NAME
Email::Extractor - Fast email crawler
VERSION
version 0.03
SYNOPSIS
my $crawler = Email::Extractor->new( only_language => 'ru', timeout => 30 );
$crawler->search_until_attempts('https://example.com' , 5);
my $arrayref = $crawler->get_emails_from_uri($website);
while (!@$arrayref) {
my $urls_array = extract_contact_links($website);
for my $url (@$urls_array) {
$arrayref = $crawler->get_emails_from_uri($url);
}
}
DESCRIPTION
Speedy crawler that can be used for extraction of email addresses from html pages
Sharpen for russian language but you are welcome to send me MR with support of your own language, just modify "contacts" in Email::Extractor and "url_with_contacts" in Email::Extractor
NAME
Email::Extractor
AUTHORS
Pavel Serkov <pavelsr@cpan.org>
new
Constructor
Params:
only_lang - array of languages to check, by default is C<ru>
timeout - timeout of each request in seconds, by default is C<20>
search_until_attempts
Search for email until specified number of GET requests
my $emails = $crawler->search_until_attempts( $uri, 5 );
Return ARRAYREF
or undef
if no emails found
get_emails_from_uri
High-level function uses Email::Find
Found all emails (regexp accoding RFC 822 standart) in html page
$emails = $crawler->get_emails_from_uri('https://example.com');
$emails = $crawler->get_emails_from_uri('user/test.html');
Function can accept http(s) uri or file paths both
Return ARRAYREF
(can be empty)
extract_contact_links
Extract links that may contain company contacts
$crawler->get_emails_from_uri('http://example.com');
$crawler->extract_contact_links;
or you can load html manually and call this method with param:
$crawler->extract_contact_links($html)
But in that case method will not remove external links and make absolute
Technically, this method to three things:
1) Extract all links that from html document (accepted as string)
2) Remove external links.
3) Store links that assumed to be contact separately. Assumption is made by looking on href and body of a tags
Support both absolute or relative links
Use Mojo::DOM currently
Veriables for debug:
$crawler->{last_all_links} # all links that was get in start of extract_contact_links method
$self->{non_contact_links} # links assumed not contained company contacts
$self->{last_uri}
Return ARRAYREF
or undef
if no contact links found
contacts
Return hash with contacts word in different languages
perl -Ilib -E "use Email::Extractor; use Data::Dumper; print Dumper Email::Extractor::contacts();"
url_with_contacts
Return array of words that may contain contact url
perl -Ilib -E "use Email::Extractor; use Data::Dumper; print Dumper Email::Extractor::url_with_contacts();"
get_exceptions
Return array of addresses that Email::Find consider as email but in fact it is no
perl -Ilib -E "use Email::Extractor; use Data::Dumper; print Dumper Email::Extractor::exceptions();"
get_encoding
Return encoding of last loaded html
For detection uses "encoding_from_html_document" in HTML::Encoding
$self->get_encoding;
$self->get_encoding($some_html_code);
If called without parametes it return encoding of last text loaded by function load_addr_to_str()
contacts
Return hash with contacts word in different languages
perl -Ilib -E "use Email::Extractor; use Data::Dumper; print Dumper Email::Extractor::contacts();"
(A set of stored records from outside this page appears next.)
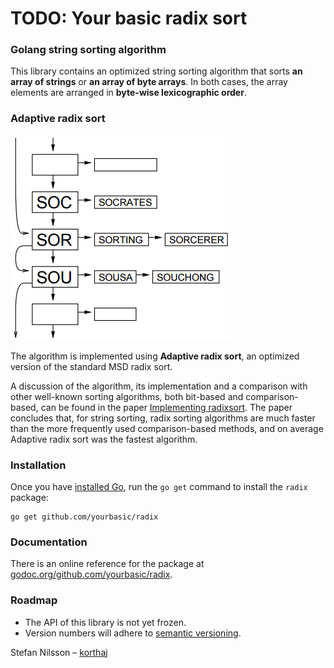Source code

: # TODO: Your basic radix sort

### Golang string sorting algorithm

This library contains an optimized string sorting algorithm that sorts
**an array of strings** or **an array of byte arrays**. In both cases,
the array elements are arranged in **byte-wise lexicographic order**.

### Adaptive radix sort

![Radix sort](res/radix.png)

The algorithm is implemented using **Adaptive radix sort**,
an optimized version of the standard MSD radix sort.

A discussion of the algorithm, its implementation and a comparison with other
well-known sorting algorithms, both bit-based and comparison-based,
can be found in the paper [Implementing radixsort][implradix].
The paper concludes that, for string sorting, radix sorting algorithms
are much faster than the more frequently used comparison-based methods,
and on average Adaptive radix sort was the fastest algorithm.


### Installation

Once you have [installed Go][golang-install], run the `go get` command
to install the `radix` package:

    go get github.com/yourbasic/radix
    
### Documentation

There is an online reference for the package at
[godoc.org/github.com/yourbasic/radix][godoc-radix].

### Roadmap

* The API of this library is not yet frozen.
* Version numbers will adhere to [semantic versioning][sv].


Stefan Nilsson – [korthaj](https://github.com/korthaj)

[godoc-radix]: https://godoc.org/github.com/yourbasic/radix
[golang-install]: http://golang.org/doc/install.html
[implradix]: https://www.nada.kth.se/~snilsson/publications/Radixsort-implementation/
[sv]: http://semver.org/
Links checked in uppercase and lowecase also
get_encoding
Return encoding of last loaded html
For detection uses "encoding_from_html_document" in HTML::Encoding
$self->get_encoding;
$self->get_encoding($some_html_code);
If called without parametes it return encoding of last text loaded by function load_addr_to_str()
AUTHOR
Pavel Serikov <pavelsr@cpan.org>
COPYRIGHT AND LICENSE
This software is copyright (c) 2018 by Pavel Serikov.
This is free software; you can redistribute it and/or modify it under the same terms as the Perl 5 programming language system itself.